▶ WHAT IS EXPECTED:
Show every line of the data that contains the string "hyperlink".

*** Block opens ***

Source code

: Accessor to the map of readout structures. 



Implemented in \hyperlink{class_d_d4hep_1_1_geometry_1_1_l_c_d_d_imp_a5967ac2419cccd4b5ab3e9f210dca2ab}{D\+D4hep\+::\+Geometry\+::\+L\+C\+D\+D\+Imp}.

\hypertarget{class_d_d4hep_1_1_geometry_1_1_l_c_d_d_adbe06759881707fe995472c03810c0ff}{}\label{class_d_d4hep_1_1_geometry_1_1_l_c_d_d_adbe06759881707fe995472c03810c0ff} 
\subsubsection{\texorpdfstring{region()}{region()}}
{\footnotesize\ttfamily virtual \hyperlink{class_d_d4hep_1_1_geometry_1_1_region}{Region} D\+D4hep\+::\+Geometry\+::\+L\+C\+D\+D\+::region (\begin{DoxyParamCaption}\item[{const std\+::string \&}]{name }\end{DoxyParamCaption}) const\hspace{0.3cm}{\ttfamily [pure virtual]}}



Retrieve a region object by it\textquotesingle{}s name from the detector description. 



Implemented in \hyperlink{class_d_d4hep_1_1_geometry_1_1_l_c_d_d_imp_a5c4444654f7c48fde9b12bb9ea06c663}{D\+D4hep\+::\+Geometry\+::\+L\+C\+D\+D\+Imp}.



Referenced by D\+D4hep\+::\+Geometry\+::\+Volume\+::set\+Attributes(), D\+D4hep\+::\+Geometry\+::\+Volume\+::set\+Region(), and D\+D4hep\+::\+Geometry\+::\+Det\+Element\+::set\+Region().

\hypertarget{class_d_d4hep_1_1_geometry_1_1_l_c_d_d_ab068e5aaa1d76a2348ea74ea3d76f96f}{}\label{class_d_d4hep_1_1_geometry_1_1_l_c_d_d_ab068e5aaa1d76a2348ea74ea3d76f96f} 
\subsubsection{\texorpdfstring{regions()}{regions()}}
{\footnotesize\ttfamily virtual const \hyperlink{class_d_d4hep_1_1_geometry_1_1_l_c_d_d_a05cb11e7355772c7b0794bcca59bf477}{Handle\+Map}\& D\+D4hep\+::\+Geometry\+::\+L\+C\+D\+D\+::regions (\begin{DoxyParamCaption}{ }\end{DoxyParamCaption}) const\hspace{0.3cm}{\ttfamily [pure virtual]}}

*** Block closes ***

▶ REPLY TO THE TASK:
Implemented in \hyperlink{class_d_d4hep_1_1_geometry_1_1_l_c_d_d_imp_a5967ac2419cccd4b5ab3e9f210dca2ab}{D\+D4hep\+::\+Geometry\+::\+L\+C\+D\+D\+Imp}.
{\footnotesize\ttfamily virtual \hyperlink{class_d_d4hep_1_1_geometry_1_1_region}{Region} D\+D4hep\+::\+Geometry\+::\+L\+C\+D\+D\+::region (\begin{DoxyParamCaption}\item[{const std\+::string \&}]{name }\end{DoxyParamCaption}) const\hspace{0.3cm}{\ttfamily [pure virtual]}}
Implemented in \hyperlink{class_d_d4hep_1_1_geometry_1_1_l_c_d_d_imp_a5c4444654f7c48fde9b12bb9ea06c663}{D\+D4hep\+::\+Geometry\+::\+L\+C\+D\+D\+Imp}.
{\footnotesize\ttfamily virtual const \hyperlink{class_d_d4hep_1_1_geometry_1_1_l_c_d_d_a05cb11e7355772c7b0794bcca59bf477}{Handle\+Map}\& D\+D4hep\+::\+Geometry\+::\+L\+C\+D\+D\+::regions (\begin{DoxyParamCaption}{ }\end{DoxyParamCaption}) const\hspace{0.3cm}{\ttfamily [pure virtual]}}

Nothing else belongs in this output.